__Material provided__:
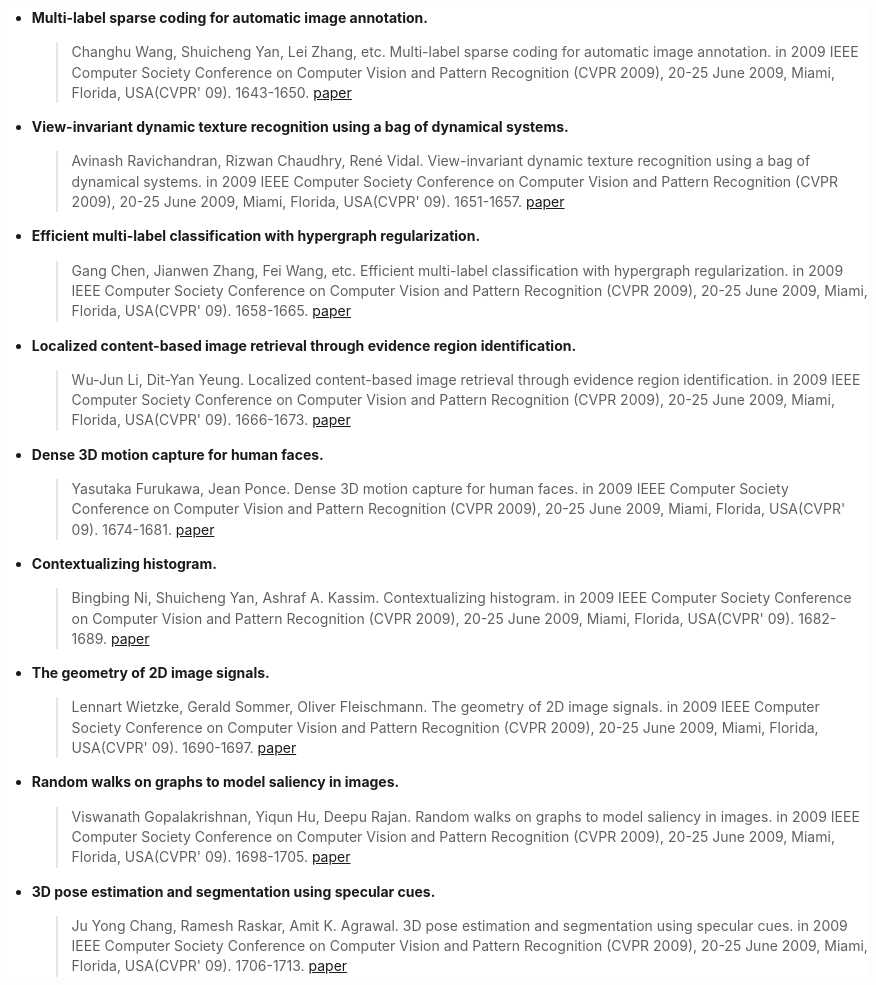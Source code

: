 
- **Multi-label sparse coding for automatic image annotation.**
    > Changhu Wang, Shuicheng Yan, Lei Zhang, etc. Multi-label sparse coding for automatic image annotation. in 2009 IEEE Computer Society Conference on Computer Vision and Pattern Recognition (CVPR 2009), 20-25 June 2009, Miami, Florida, USA(CVPR' 09). 1643-1650. [paper](https://doi.org/10.1109/CVPR.2009.5206866)


- **View-invariant dynamic texture recognition using a bag of dynamical systems.**
    > Avinash Ravichandran, Rizwan Chaudhry, René Vidal. View-invariant dynamic texture recognition using a bag of dynamical systems. in 2009 IEEE Computer Society Conference on Computer Vision and Pattern Recognition (CVPR 2009), 20-25 June 2009, Miami, Florida, USA(CVPR' 09). 1651-1657. [paper](https://doi.org/10.1109/CVPR.2009.5206847)


- **Efficient multi-label classification with hypergraph regularization.**
    > Gang Chen, Jianwen Zhang, Fei Wang, etc. Efficient multi-label classification with hypergraph regularization. in 2009 IEEE Computer Society Conference on Computer Vision and Pattern Recognition (CVPR 2009), 20-25 June 2009, Miami, Florida, USA(CVPR' 09). 1658-1665. [paper](https://doi.org/10.1109/CVPR.2009.5206813)


- **Localized content-based image retrieval through evidence region identification.**
    > Wu-Jun Li, Dit-Yan Yeung. Localized content-based image retrieval through evidence region identification. in 2009 IEEE Computer Society Conference on Computer Vision and Pattern Recognition (CVPR 2009), 20-25 June 2009, Miami, Florida, USA(CVPR' 09). 1666-1673. [paper](https://doi.org/10.1109/CVPR.2009.5206796)


- **Dense 3D motion capture for human faces.**
    > Yasutaka Furukawa, Jean Ponce. Dense 3D motion capture for human faces. in 2009 IEEE Computer Society Conference on Computer Vision and Pattern Recognition (CVPR 2009), 20-25 June 2009, Miami, Florida, USA(CVPR' 09). 1674-1681. [paper](https://doi.org/10.1109/CVPR.2009.5206868)


- **Contextualizing histogram.**
    > Bingbing Ni, Shuicheng Yan, Ashraf A. Kassim. Contextualizing histogram. in 2009 IEEE Computer Society Conference on Computer Vision and Pattern Recognition (CVPR 2009), 20-25 June 2009, Miami, Florida, USA(CVPR' 09). 1682-1689. [paper](https://doi.org/10.1109/CVPR.2009.5206856)


- **The geometry of 2D image signals.**
    > Lennart Wietzke, Gerald Sommer, Oliver Fleischmann. The geometry of 2D image signals. in 2009 IEEE Computer Society Conference on Computer Vision and Pattern Recognition (CVPR 2009), 20-25 June 2009, Miami, Florida, USA(CVPR' 09). 1690-1697. [paper](https://doi.org/10.1109/CVPR.2009.5206784)


- **Random walks on graphs to model saliency in images.**
    > Viswanath Gopalakrishnan, Yiqun Hu, Deepu Rajan. Random walks on graphs to model saliency in images. in 2009 IEEE Computer Society Conference on Computer Vision and Pattern Recognition (CVPR 2009), 20-25 June 2009, Miami, Florida, USA(CVPR' 09). 1698-1705. [paper](https://doi.org/10.1109/CVPR.2009.5206767)


- **3D pose estimation and segmentation using specular cues.**
    > Ju Yong Chang, Ramesh Raskar, Amit K. Agrawal. 3D pose estimation and segmentation using specular cues. in 2009 IEEE Computer Society Conference on Computer Vision and Pattern Recognition (CVPR 2009), 20-25 June 2009, Miami, Florida, USA(CVPR' 09). 1706-1713. [paper](https://doi.org/10.1109/CVPR.2009.5206820)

__Assignment__:
The required output is the stretch of entries above from the line containing "- **Dense 3D" through the line containing "- **Contextualizing histogram.**", reproduced exactly.

__Problem solution__:
- **Dense 3D motion capture for human faces.**
    > Yasutaka Furukawa, Jean Ponce. Dense 3D motion capture for human faces. in 2009 IEEE Computer Society Conference on Computer Vision and Pattern Recognition (CVPR 2009), 20-25 June 2009, Miami, Florida, USA(CVPR' 09). 1674-1681. [paper](https://doi.org/10.1109/CVPR.2009.5206868)


- **Contextualizing histogram.**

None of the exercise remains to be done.